The Company’s Response to Staff Comments:
General
1. | | Please update your financial statements pursuant to Rule 3-12 of Regulation S-X. |
In response to the Staff’s comment, the Company has updated the disclosure as appropriate and updated the financial statements in accordance with Rule 3-12 of Regulation S-X.
History, page 4
2. | | In the last paragraph of this section, you state that you “have determined that an on-going preferred provider agreement would be preferable to owning clinics throughout Asia.” Please revise to describe “on-going preferred provider agreements.” |
December 22, 2005
Page 2
In response to the Staff’s comment, the Company has revised the disclosure to clarify the meaning of “on-going preferred provider agreements.”
Intellectual Property, page 13
3. | | We note your response to comment 19. Please revise further to note the duration of your patent. Also, please revise to explain what the “Classification” column represents. |
In response to the Staff’s comment, the Company has revised the disclosure to note the duration of the patent and to clarify the meaning of the “Classification” column.

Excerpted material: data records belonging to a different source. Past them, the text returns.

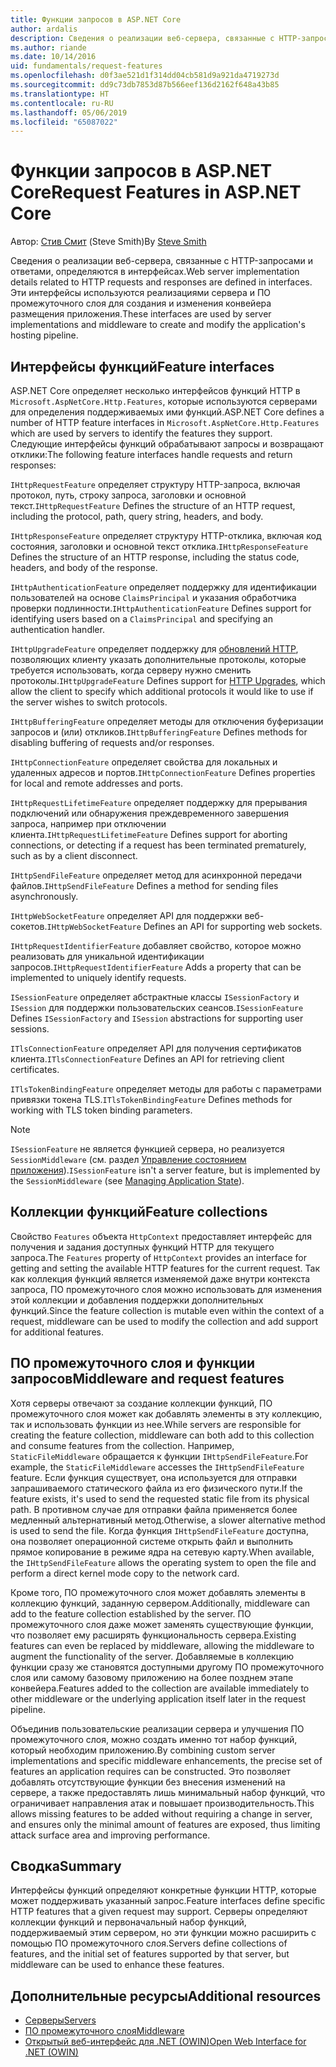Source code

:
 ```yaml
---
title: Функции запросов в ASP.NET Core
author: ardalis
description: Сведения о реализации веб-сервера, связанные с HTTP-запросами и откликами, определяемые в интерфейсах для ASP.NET Core.
ms.author: riande
ms.date: 10/14/2016
uid: fundamentals/request-features
ms.openlocfilehash: d0f3ae521d1f314dd04cb581d9a921da4719273d
ms.sourcegitcommit: dd9c73db7853d87b566eef136d2162f648a43b85
ms.translationtype: HT
ms.contentlocale: ru-RU
ms.lasthandoff: 05/06/2019
ms.locfileid: "65087022"
---
```

# <a name="request-features-in-aspnet-core"></a><span data-ttu-id="71695-103">Функции запросов в ASP.NET Core</span><span class="sxs-lookup"><span data-stu-id="71695-103">Request Features in ASP.NET Core</span></span>

<span data-ttu-id="71695-104">Автор: [Стив Смит](https://ardalis.com/) (Steve Smith)</span><span class="sxs-lookup"><span data-stu-id="71695-104">By [Steve Smith](https://ardalis.com/)</span></span>

<span data-ttu-id="71695-105">Сведения о реализации веб-сервера, связанные с HTTP-запросами и ответами, определяются в интерфейсах.</span><span class="sxs-lookup"><span data-stu-id="71695-105">Web server implementation details related to HTTP requests and responses are defined in interfaces.</span></span> <span data-ttu-id="71695-106">Эти интерфейсы используются реализациями сервера и ПО промежуточного слоя для создания и изменения конвейера размещения приложения.</span><span class="sxs-lookup"><span data-stu-id="71695-106">These interfaces are used by server implementations and middleware to create and modify the application's hosting pipeline.</span></span>

## <a name="feature-interfaces"></a><span data-ttu-id="71695-107">Интерфейсы функций</span><span class="sxs-lookup"><span data-stu-id="71695-107">Feature interfaces</span></span>

<span data-ttu-id="71695-108">ASP.NET Core определяет несколько интерфейсов функций HTTP в `Microsoft.AspNetCore.Http.Features`, которые используются серверами для определения поддерживаемых ими функций.</span><span class="sxs-lookup"><span data-stu-id="71695-108">ASP.NET Core defines a number of HTTP feature interfaces in `Microsoft.AspNetCore.Http.Features` which are used by servers to identify the features they support.</span></span> <span data-ttu-id="71695-109">Следующие интерфейсы функций обрабатывают запросы и возвращают отклики:</span><span class="sxs-lookup"><span data-stu-id="71695-109">The following feature interfaces handle requests and return responses:</span></span>

<span data-ttu-id="71695-110">`IHttpRequestFeature` определяет структуру HTTP-запроса, включая протокол, путь, строку запроса, заголовки и основной текст.</span><span class="sxs-lookup"><span data-stu-id="71695-110">`IHttpRequestFeature` Defines the structure of an HTTP request, including the protocol, path, query string, headers, and body.</span></span>

<span data-ttu-id="71695-111">`IHttpResponseFeature` определяет структуру HTTP-отклика, включая код состояния, заголовки и основной текст отклика.</span><span class="sxs-lookup"><span data-stu-id="71695-111">`IHttpResponseFeature` Defines the structure of an HTTP response, including the status code, headers, and body of the response.</span></span>

<span data-ttu-id="71695-112">`IHttpAuthenticationFeature` определяет поддержку для идентификации пользователей на основе `ClaimsPrincipal` и указания обработчика проверки подлинности.</span><span class="sxs-lookup"><span data-stu-id="71695-112">`IHttpAuthenticationFeature` Defines support for identifying users based on a `ClaimsPrincipal` and specifying an authentication handler.</span></span>

<span data-ttu-id="71695-113">`IHttpUpgradeFeature` определяет поддержку для [обновлений HTTP](https://tools.ietf.org/html/rfc2616.html#section-14.42), позволяющих клиенту указать дополнительные протоколы, которые требуется использовать, когда серверу нужно сменить протоколы.</span><span class="sxs-lookup"><span data-stu-id="71695-113">`IHttpUpgradeFeature` Defines support for [HTTP Upgrades](https://tools.ietf.org/html/rfc2616.html#section-14.42), which allow the client to specify which additional protocols it would like to use if the server wishes to switch protocols.</span></span>

<span data-ttu-id="71695-114">`IHttpBufferingFeature` определяет методы для отключения буферизации запросов и (или) откликов.</span><span class="sxs-lookup"><span data-stu-id="71695-114">`IHttpBufferingFeature` Defines methods for disabling buffering of requests and/or responses.</span></span>

<span data-ttu-id="71695-115">`IHttpConnectionFeature` определяет свойства для локальных и удаленных адресов и портов.</span><span class="sxs-lookup"><span data-stu-id="71695-115">`IHttpConnectionFeature` Defines properties for local and remote addresses and ports.</span></span>

<span data-ttu-id="71695-116">`IHttpRequestLifetimeFeature` определяет поддержку для прерывания подключений или обнаружения преждевременного завершения запроса, например при отключении клиента.</span><span class="sxs-lookup"><span data-stu-id="71695-116">`IHttpRequestLifetimeFeature` Defines support for aborting connections, or detecting if a request has been terminated prematurely, such as by a client disconnect.</span></span>

<span data-ttu-id="71695-117">`IHttpSendFileFeature` определяет метод для асинхронной передачи файлов.</span><span class="sxs-lookup"><span data-stu-id="71695-117">`IHttpSendFileFeature` Defines a method for sending files asynchronously.</span></span>

<span data-ttu-id="71695-118">`IHttpWebSocketFeature` определяет API для поддержки веб-сокетов.</span><span class="sxs-lookup"><span data-stu-id="71695-118">`IHttpWebSocketFeature` Defines an API for supporting web sockets.</span></span>

<span data-ttu-id="71695-119">`IHttpRequestIdentifierFeature` добавляет свойство, которое можно реализовать для уникальной идентификации запросов.</span><span class="sxs-lookup"><span data-stu-id="71695-119">`IHttpRequestIdentifierFeature` Adds a property that can be implemented to uniquely identify requests.</span></span>

<span data-ttu-id="71695-120">`ISessionFeature` определяет абстрактные классы `ISessionFactory` и `ISession` для поддержки пользовательских сеансов.</span><span class="sxs-lookup"><span data-stu-id="71695-120">`ISessionFeature` Defines `ISessionFactory` and `ISession` abstractions for supporting user sessions.</span></span>

<span data-ttu-id="71695-121">`ITlsConnectionFeature` определяет API для получения сертификатов клиента.</span><span class="sxs-lookup"><span data-stu-id="71695-121">`ITlsConnectionFeature` Defines an API for retrieving client certificates.</span></span>

<span data-ttu-id="71695-122">`ITlsTokenBindingFeature` определяет методы для работы с параметрами привязки токена TLS.</span><span class="sxs-lookup"><span data-stu-id="71695-122">`ITlsTokenBindingFeature` Defines methods for working with TLS token binding parameters.</span></span>

> [!NOTE]
> <span data-ttu-id="71695-123">`ISessionFeature` не является функцией сервера, но реализуется `SessionMiddleware` (см. раздел [Управление состоянием приложения](app-state.md)).</span><span class="sxs-lookup"><span data-stu-id="71695-123">`ISessionFeature` isn't a server feature, but is implemented by the `SessionMiddleware` (see [Managing Application State](app-state.md)).</span></span>

## <a name="feature-collections"></a><span data-ttu-id="71695-124">Коллекции функций</span><span class="sxs-lookup"><span data-stu-id="71695-124">Feature collections</span></span>

<span data-ttu-id="71695-125">Свойство `Features` объекта `HttpContext` предоставляет интерфейс для получения и задания доступных функций HTTP для текущего запроса.</span><span class="sxs-lookup"><span data-stu-id="71695-125">The `Features` property of `HttpContext` provides an interface for getting and setting the available HTTP features for the current request.</span></span> <span data-ttu-id="71695-126">Так как коллекция функций является изменяемой даже внутри контекста запроса, ПО промежуточного слоя можно использовать для изменения этой коллекции и добавления поддержки дополнительных функций.</span><span class="sxs-lookup"><span data-stu-id="71695-126">Since the feature collection is mutable even within the context of a request, middleware can be used to modify the collection and add support for additional features.</span></span>

## <a name="middleware-and-request-features"></a><span data-ttu-id="71695-127">ПО промежуточного слоя и функции запросов</span><span class="sxs-lookup"><span data-stu-id="71695-127">Middleware and request features</span></span>

<span data-ttu-id="71695-128">Хотя серверы отвечают за создание коллекции функций, ПО промежуточного слоя может как добавлять элементы в эту коллекцию, так и использовать функции из нее.</span><span class="sxs-lookup"><span data-stu-id="71695-128">While servers are responsible for creating the feature collection, middleware can both add to this collection and consume features from the collection.</span></span> <span data-ttu-id="71695-129">Например, `StaticFileMiddleware` обращается к функции `IHttpSendFileFeature`.</span><span class="sxs-lookup"><span data-stu-id="71695-129">For example, the `StaticFileMiddleware` accesses the `IHttpSendFileFeature` feature.</span></span> <span data-ttu-id="71695-130">Если функция существует, она используется для отправки запрашиваемого статического файла из его физического пути.</span><span class="sxs-lookup"><span data-stu-id="71695-130">If the feature exists, it's used to send the requested static file from its physical path.</span></span> <span data-ttu-id="71695-131">В противном случае для отправки файла применяется более медленный альтернативный метод.</span><span class="sxs-lookup"><span data-stu-id="71695-131">Otherwise, a slower alternative method is used to send the file.</span></span> <span data-ttu-id="71695-132">Когда функция `IHttpSendFileFeature` доступна, она позволяет операционной системе открыть файл и выполнить прямое копирование в режиме ядра на сетевую карту.</span><span class="sxs-lookup"><span data-stu-id="71695-132">When available, the `IHttpSendFileFeature` allows the operating system to open the file and perform a direct kernel mode copy to the network card.</span></span>

<span data-ttu-id="71695-133">Кроме того, ПО промежуточного слоя может добавлять элементы в коллекцию функций, заданную сервером.</span><span class="sxs-lookup"><span data-stu-id="71695-133">Additionally, middleware can add to the feature collection established by the server.</span></span> <span data-ttu-id="71695-134">ПО промежуточного слоя даже может заменять существующие функции, что позволяет ему расширять функциональность сервера.</span><span class="sxs-lookup"><span data-stu-id="71695-134">Existing features can even be replaced by middleware, allowing the middleware to augment the functionality of the server.</span></span> <span data-ttu-id="71695-135">Добавляемые в коллекцию функции сразу же становятся доступными другому ПО промежуточного слоя или самому базовому приложению на более позднем этапе конвейера.</span><span class="sxs-lookup"><span data-stu-id="71695-135">Features added to the collection are available immediately to other middleware or the underlying application itself later in the request pipeline.</span></span>

<span data-ttu-id="71695-136">Объединив пользовательские реализации сервера и улучшения ПО промежуточного слоя, можно создать именно тот набор функций, который необходим приложению.</span><span class="sxs-lookup"><span data-stu-id="71695-136">By combining custom server implementations and specific middleware enhancements, the precise set of features an application requires can be constructed.</span></span> <span data-ttu-id="71695-137">Это позволяет добавлять отсутствующие функции без внесения изменений на сервере, а также предоставлять лишь минимальный набор функций, что ограничивает направления атак и повышает производительность.</span><span class="sxs-lookup"><span data-stu-id="71695-137">This allows missing features to be added without requiring a change in server, and ensures only the minimal amount of features are exposed, thus limiting attack surface area and improving performance.</span></span>

## <a name="summary"></a><span data-ttu-id="71695-138">Сводка</span><span class="sxs-lookup"><span data-stu-id="71695-138">Summary</span></span>

<span data-ttu-id="71695-139">Интерфейсы функций определяют конкретные функции HTTP, которые может поддерживать указанный запрос.</span><span class="sxs-lookup"><span data-stu-id="71695-139">Feature interfaces define specific HTTP features that a given request may support.</span></span> <span data-ttu-id="71695-140">Серверы определяют коллекции функций и первоначальный набор функций, поддерживаемый этим сервером, но эти функции можно расширить с помощью ПО промежуточного слоя.</span><span class="sxs-lookup"><span data-stu-id="71695-140">Servers define collections of features, and the initial set of features supported by that server, but middleware can be used to enhance these features.</span></span>

## <a name="additional-resources"></a><span data-ttu-id="71695-141">Дополнительные ресурсы</span><span class="sxs-lookup"><span data-stu-id="71695-141">Additional resources</span></span>

* [<span data-ttu-id="71695-142">Серверы</span><span class="sxs-lookup"><span data-stu-id="71695-142">Servers</span></span>](xref:fundamentals/servers/index)
* [<span data-ttu-id="71695-143">ПО промежуточного слоя</span><span class="sxs-lookup"><span data-stu-id="71695-143">Middleware</span></span>](xref:fundamentals/middleware/index)
* [<span data-ttu-id="71695-144">Открытый веб-интерфейс для .NET (OWIN)</span><span class="sxs-lookup"><span data-stu-id="71695-144">Open Web Interface for .NET (OWIN)</span></span>](xref:fundamentals/owin)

Management’s Discussion and Analysis of Financial Condition and Results of Operations, page 17
Overview, page 17
4. | | In the last paragraph on page 18, you state that you paid $387,474 to purchase 46% of MedCrew, LLC and $714,567 to purchase the remaining 54% of MedCrew, LLC. We also note that you recorded a $714,567 charge to operations in connection with your purchase of the remaining 54%. Please revise to note why you paid significantly more of the remaining 54% of MedCrew, LLC and then charged that amount to operations. |
In response to the Staff’s comment, the Company added additional language to the disclosure to further clarify the transaction. The MedSpace joint venture was formed in 1998. Prior to December 31, 2003, MedAire, Inc. owned 46% of MedSpace, Joan Sullivan-Garrett, the Company’s Chairman and CEO, owned 5%, and MedCrew, LLC owned 49% of MedSpace. MedCrew, LLC had three members, and MedSpace was incurring compensation expenses for these 3 individuals pursuant to the terms of a management agreement. The Company believed that one person could manage the MedSpace operations. In 2003 the Company’s board of directors evaluated the purpose of the MedSpace joint venture and determined, based on the following reasons, that the joint venture no longer made economic sense.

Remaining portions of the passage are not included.